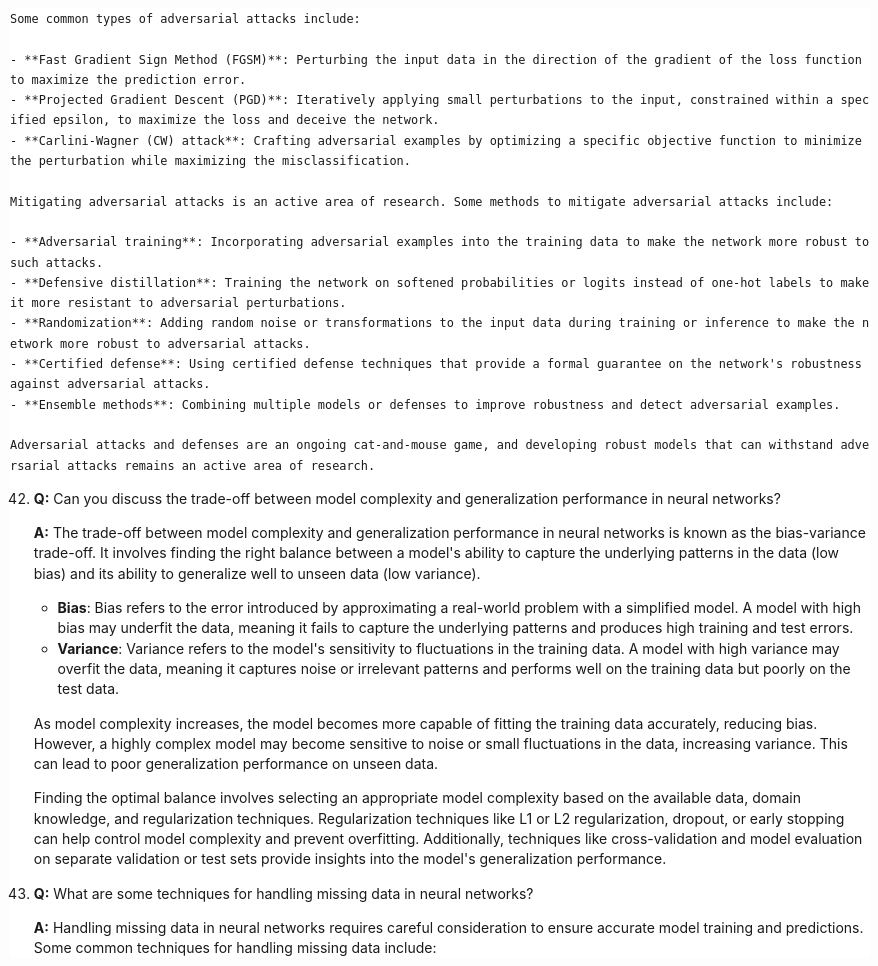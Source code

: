     Some common types of adversarial attacks include:

    - **Fast Gradient Sign Method (FGSM)**: Perturbing the input data in the direction of the gradient of the loss function to maximize the prediction error.
    - **Projected Gradient Descent (PGD)**: Iteratively applying small perturbations to the input, constrained within a specified epsilon, to maximize the loss and deceive the network.
    - **Carlini-Wagner (CW) attack**: Crafting adversarial examples by optimizing a specific objective function to minimize the perturbation while maximizing the misclassification.

    Mitigating adversarial attacks is an active area of research. Some methods to mitigate adversarial attacks include:

    - **Adversarial training**: Incorporating adversarial examples into the training data to make the network more robust to such attacks.
    - **Defensive distillation**: Training the network on softened probabilities or logits instead of one-hot labels to make it more resistant to adversarial perturbations.
    - **Randomization**: Adding random noise or transformations to the input data during training or inference to make the network more robust to adversarial attacks.
    - **Certified defense**: Using certified defense techniques that provide a formal guarantee on the network's robustness against adversarial attacks.
    - **Ensemble methods**: Combining multiple models or defenses to improve robustness and detect adversarial examples.

    Adversarial attacks and defenses are an ongoing cat-and-mouse game, and developing robust models that can withstand adversarial attacks remains an active area of research.

42. **Q:** Can you discuss the trade-off between model complexity and generalization performance in neural networks?

    **A:** The trade-off between model complexity and generalization performance in neural networks is known as the bias-variance trade-off. It involves finding the right balance between a model's ability to capture the underlying patterns in the data (low bias) and its ability to generalize well to unseen data (low variance).

    - **Bias**: Bias refers to the error introduced by approximating a real-world problem with a simplified model. A model with high bias may underfit the data, meaning it fails to capture the underlying patterns and produces high training and test errors.
    - **Variance**: Variance refers to the model's sensitivity to fluctuations in the training data. A model with high variance may overfit the data, meaning it captures noise or irrelevant patterns and performs well on the training data but poorly on the test data.

    As model complexity increases, the model becomes more capable of fitting the training data accurately, reducing bias. However, a highly complex model may become sensitive to noise or small fluctuations in the data, increasing variance. This can lead to poor generalization performance on unseen data.

    Finding the optimal balance involves selecting an appropriate model complexity based on the available data, domain knowledge, and regularization techniques. Regularization techniques like L1 or L2 regularization, dropout, or early stopping can help control model complexity and prevent overfitting. Additionally, techniques like cross-validation and model evaluation on separate validation or test sets provide insights into the model's generalization performance.

43. **Q:** What are some techniques for handling missing data in neural networks?

    **A:** Handling missing data in neural networks requires careful consideration to ensure accurate model training and predictions. Some common techniques for handling missing data include:

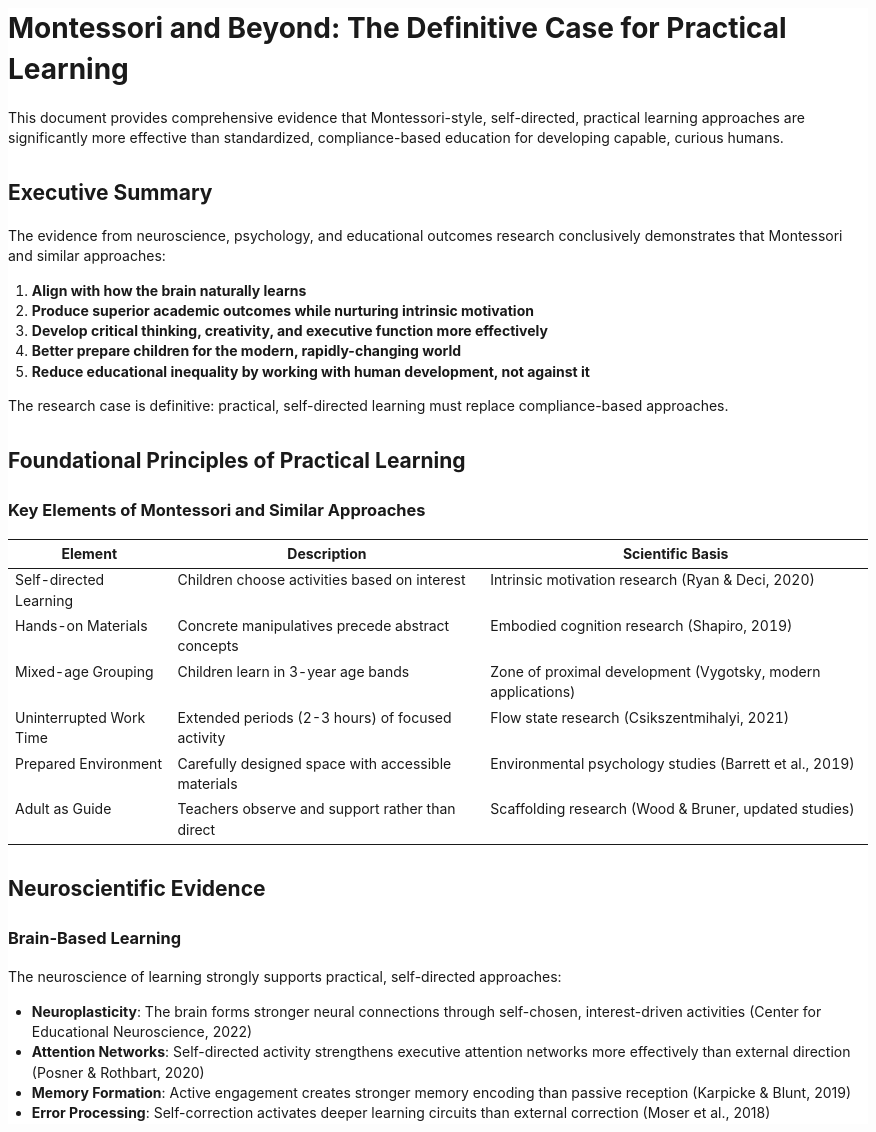 # Montessori and Beyond: The Definitive Case for Practical Learning

This document provides comprehensive evidence that Montessori-style, self-directed, practical learning approaches are significantly more effective than standardized, compliance-based education for developing capable, curious humans.

## Executive Summary

The evidence from neuroscience, psychology, and educational outcomes research conclusively demonstrates that Montessori and similar approaches:

1. **Align with how the brain naturally learns**
2. **Produce superior academic outcomes while nurturing intrinsic motivation**
3. **Develop critical thinking, creativity, and executive function more effectively**
4. **Better prepare children for the modern, rapidly-changing world**
5. **Reduce educational inequality by working with human development, not against it**

The research case is definitive: practical, self-directed learning must replace compliance-based approaches.

## Foundational Principles of Practical Learning

### Key Elements of Montessori and Similar Approaches

| Element | Description | Scientific Basis |
|---------|-------------|------------------|
| Self-directed Learning | Children choose activities based on interest | Intrinsic motivation research (Ryan & Deci, 2020) |
| Hands-on Materials | Concrete manipulatives precede abstract concepts | Embodied cognition research (Shapiro, 2019) |
| Mixed-age Grouping | Children learn in 3-year age bands | Zone of proximal development (Vygotsky, modern applications) |
| Uninterrupted Work Time | Extended periods (2-3 hours) of focused activity | Flow state research (Csikszentmihalyi, 2021) |
| Prepared Environment | Carefully designed space with accessible materials | Environmental psychology studies (Barrett et al., 2019) |
| Adult as Guide | Teachers observe and support rather than direct | Scaffolding research (Wood & Bruner, updated studies) |

## Neuroscientific Evidence

### Brain-Based Learning

The neuroscience of learning strongly supports practical, self-directed approaches:

- **Neuroplasticity**: The brain forms stronger neural connections through self-chosen, interest-driven activities (Center for Educational Neuroscience, 2022)
- **Attention Networks**: Self-directed activity strengthens executive attention networks more effectively than external direction (Posner & Rothbart, 2020)
- **Memory Formation**: Active engagement creates stronger memory encoding than passive reception (Karpicke & Blunt, 2019)
- **Error Processing**: Self-correction activates deeper learning circuits than external correction (Moser et al., 2018)
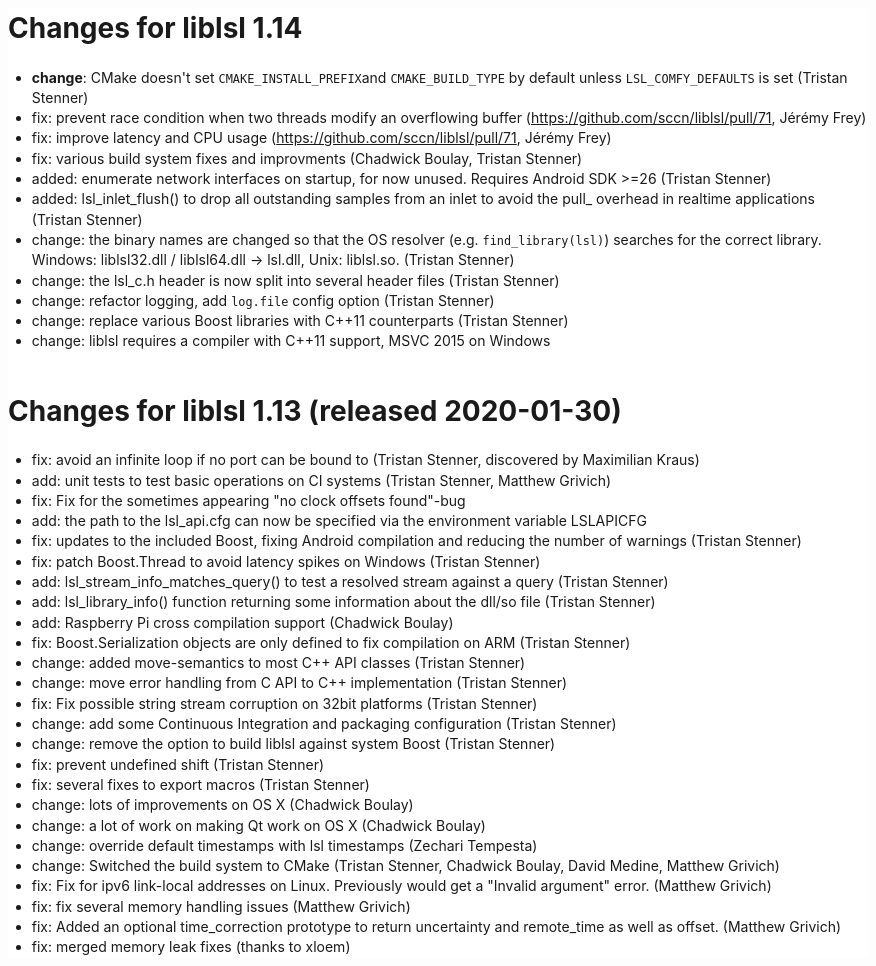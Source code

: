 
# Changes for liblsl 1.14

* **change**: CMake doesn't set `CMAKE_INSTALL_PREFIX`and `CMAKE_BUILD_TYPE` by default unless `LSL_COMFY_DEFAULTS` is set (Tristan Stenner)
* fix: prevent race condition when two threads modify an overflowing buffer (https://github.com/sccn/liblsl/pull/71, Jérémy Frey)
* fix: improve latency and CPU usage (https://github.com/sccn/liblsl/pull/71, Jérémy Frey)
* fix: various build system fixes and improvments (Chadwick Boulay, Tristan Stenner)
* added: enumerate network interfaces on startup, for now unused. Requires Android SDK >=26 (Tristan Stenner)
* added: lsl_inlet_flush() to drop all outstanding samples from an inlet to avoid the pull_ overhead in realtime applications (Tristan Stenner)
* change: the binary names are changed so that the OS resolver (e.g. `find_library(lsl)`) searches
  for the correct library. Windows: liblsl32.dll / liblsl64.dll -> lsl.dll, Unix: liblsl.so. (Tristan Stenner)
* change: the lsl_c.h header is now split into several header files (Tristan Stenner)
* change: refactor logging, add `log.file` config option (Tristan Stenner)
* change: replace various Boost libraries with C++11 counterparts (Tristan Stenner)
* change: liblsl requires a compiler with C++11 support, MSVC 2015 on Windows

# Changes for liblsl 1.13 (released 2020-01-30)

* fix: avoid an infinite loop if no port can be bound to (Tristan Stenner, discovered by Maximilian Kraus)
* add: unit tests to test basic operations on CI systems (Tristan Stenner, Matthew Grivich)
* fix: Fix for the sometimes appearing "no clock offsets found"-bug
* add: the path to the lsl_api.cfg can now be specified via the environment variable LSLAPICFG
* fix: updates to the included Boost, fixing Android compilation and reducing the number of warnings (Tristan Stenner)
* fix: patch Boost.Thread to avoid latency spikes on Windows (Tristan Stenner)
* add: lsl_stream_info_matches_query() to test a resolved stream against a query (Tristan Stenner)
* add: lsl_library_info() function returning some information about the dll/so file (Tristan Stenner)
* add: Raspberry Pi cross compilation support (Chadwick Boulay)
* fix: Boost.Serialization objects are only defined to fix compilation on ARM (Tristan Stenner)
* change: added move-semantics to most C++ API classes (Tristan Stenner)
* change: move error handling from C API to C++ implementation (Tristan Stenner)
* fix: Fix possible string stream corruption on 32bit platforms (Tristan Stenner)
* change: add some Continuous Integration and packaging configuration (Tristan Stenner)
* change: remove the option to build liblsl against system Boost (Tristan Stenner)
* fix: prevent undefined shift (Tristan Stenner)
* fix: several fixes to export macros (Tristan Stenner)
* change: lots of improvements on OS X (Chadwick Boulay)
* change: a lot of work on making Qt work on OS X (Chadwick Boulay)
* change: override default timestamps with lsl timestamps (Zechari Tempesta)
* change: Switched the build system to CMake (Tristan Stenner, Chadwick Boulay, David Medine, Matthew Grivich)
* fix: Fix for ipv6 link-local addresses on Linux. Previously would get a "Invalid argument" error. (Matthew Grivich)
* fix: fix several memory handling issues (Matthew Grivich)
* fix: Added an optional time_correction prototype to return uncertainty and remote_time as well as offset. (Matthew Grivich)
* fix: merged memory leak fixes (thanks to xloem)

WORK TO BE COMPLETED: From the line containing "Scientific Basis |" down to the line containing "Deci, 2020) |" in the material above, reproduce every line exactly, including the two end lines.

REPLY:
| Element | Description | Scientific Basis |
|---------|-------------|------------------|
| Self-directed Learning | Children choose activities based on interest | Intrinsic motivation research (Ryan & Deci, 2020) |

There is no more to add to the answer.